REQUIRED ACTION —
This exercise calls for all the entries that follow to be set down exactly, without their images.

(INPUT DATA begins)

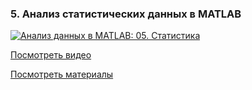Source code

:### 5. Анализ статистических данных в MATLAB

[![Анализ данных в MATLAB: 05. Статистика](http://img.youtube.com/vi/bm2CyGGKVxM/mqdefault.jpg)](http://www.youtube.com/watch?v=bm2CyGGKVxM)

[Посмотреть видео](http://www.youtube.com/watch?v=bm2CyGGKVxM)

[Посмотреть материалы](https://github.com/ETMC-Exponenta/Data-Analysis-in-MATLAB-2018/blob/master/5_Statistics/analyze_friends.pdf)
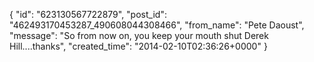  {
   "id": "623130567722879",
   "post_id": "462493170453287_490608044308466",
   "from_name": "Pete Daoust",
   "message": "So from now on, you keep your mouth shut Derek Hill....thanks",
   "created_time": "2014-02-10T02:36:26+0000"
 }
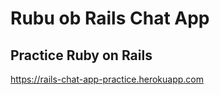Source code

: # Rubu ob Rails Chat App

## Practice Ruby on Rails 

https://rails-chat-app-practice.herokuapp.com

(INPUT DATA ends)

FINAL ANSWER —
Source code

:### 5. Анализ статистических данных в MATLAB

[![Анализ данных в MATLAB: 05. Статистика](http://img.youtube.com/vi/bm2CyGGKVxM/mqdefault.jpg)](http://www.youtube.com/watch?v=bm2CyGGKVxM)

[Посмотреть видео](http://www.youtube.com/watch?v=bm2CyGGKVxM)

[Посмотреть материалы](https://github.com/ETMC-Exponenta/Data-Analysis-in-MATLAB-2018/blob/master/5_Statistics/analyze_friends.pdf)
  {
   "id": "623130567722879",
   "post_id": "462493170453287_490608044308466",
   "from_name": "Pete Daoust",
   "message": "So from now on, you keep your mouth shut Derek Hill....thanks",
   "created_time": "2014-02-10T02:36:26+0000"
 }
Source code

: # Rubu ob Rails Chat App

## Practice Ruby on Rails 

https://rails-chat-app-practice.herokuapp.com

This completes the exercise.